第12話
そう来たか。今度は宿屋のおっさんでもいいから来いと?
「ブレイド、見つかんねえし。王宮占い師のゼノンはベラルクスに居るって言ってたのに。あのババァぜんぜんダメじゃん。それに正直、どこに居るか解んねえ伝説の魔剣士より、目の前に居るあんたの方がずっと強そうだぜ」
こいつの話。全く興味が無いわけでもない。
こいつは俺を探している。という事は、こいつは俺が何者なのか知っている。俺が自分はブレイドだと明かせば、こいつの知ってる範囲の事は教えて貰えるかもしれない。

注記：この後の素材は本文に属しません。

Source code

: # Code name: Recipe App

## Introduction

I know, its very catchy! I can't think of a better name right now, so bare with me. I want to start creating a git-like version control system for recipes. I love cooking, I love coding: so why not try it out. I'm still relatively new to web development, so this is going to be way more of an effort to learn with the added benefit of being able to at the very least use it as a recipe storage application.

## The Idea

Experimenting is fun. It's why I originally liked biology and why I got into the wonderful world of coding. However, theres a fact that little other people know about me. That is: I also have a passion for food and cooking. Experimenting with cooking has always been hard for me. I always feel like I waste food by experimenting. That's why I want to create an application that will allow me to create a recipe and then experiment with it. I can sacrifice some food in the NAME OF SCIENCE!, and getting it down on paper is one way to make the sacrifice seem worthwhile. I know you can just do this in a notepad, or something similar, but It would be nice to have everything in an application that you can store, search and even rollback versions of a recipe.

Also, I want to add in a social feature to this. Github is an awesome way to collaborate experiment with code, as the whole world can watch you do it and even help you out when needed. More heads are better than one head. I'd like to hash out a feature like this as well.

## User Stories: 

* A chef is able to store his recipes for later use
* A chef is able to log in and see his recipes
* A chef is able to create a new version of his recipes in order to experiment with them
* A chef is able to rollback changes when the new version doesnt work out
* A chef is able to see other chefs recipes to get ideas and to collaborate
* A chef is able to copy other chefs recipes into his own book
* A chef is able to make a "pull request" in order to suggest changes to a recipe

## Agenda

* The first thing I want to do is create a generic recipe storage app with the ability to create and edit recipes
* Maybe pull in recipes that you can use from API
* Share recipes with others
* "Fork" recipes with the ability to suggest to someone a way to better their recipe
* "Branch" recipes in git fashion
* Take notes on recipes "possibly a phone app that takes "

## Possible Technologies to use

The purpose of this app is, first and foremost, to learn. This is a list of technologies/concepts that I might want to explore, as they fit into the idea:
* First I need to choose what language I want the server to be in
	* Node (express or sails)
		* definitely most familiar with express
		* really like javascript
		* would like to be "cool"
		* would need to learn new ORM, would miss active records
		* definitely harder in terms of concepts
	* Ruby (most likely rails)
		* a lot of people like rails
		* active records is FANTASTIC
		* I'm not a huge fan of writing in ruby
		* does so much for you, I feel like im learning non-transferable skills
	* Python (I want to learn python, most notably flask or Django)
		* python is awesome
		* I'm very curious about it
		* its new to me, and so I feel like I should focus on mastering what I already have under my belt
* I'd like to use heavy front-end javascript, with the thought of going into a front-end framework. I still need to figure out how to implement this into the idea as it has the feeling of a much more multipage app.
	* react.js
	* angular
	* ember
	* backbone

だけどその後俺はどうなるのか。ブレイドだけどここに残りたい、行かない、と言って許してもらえるだろうか?全く解らない。
ではどうする。
自分の正体が解る vs ハンナと一緒に生きる。
「いえいえ、滅相もない、私はただの田舎の宿屋の主人です」
いや0-10で後者だ。自分の正体なんかどうでもいいわ。
「ドラゴンは人類共通の敵だ、放置していたらどれだけの人々がここと同じ目に遭うかわからんぞ? そいつを倒せればお前も英雄の仲間入りだぞ?」
ドラゴンはこの村を襲い、ハンナの人生をめちゃくちゃにしてしまった。
両親を失い、近所の人々も死ぬか引っ越すかしてしまった。
それでも……村を立ち去りたくない彼女は……この、どこの馬の骨とも解らぬ男を隣人として受け入れ、健気に日々を生きている。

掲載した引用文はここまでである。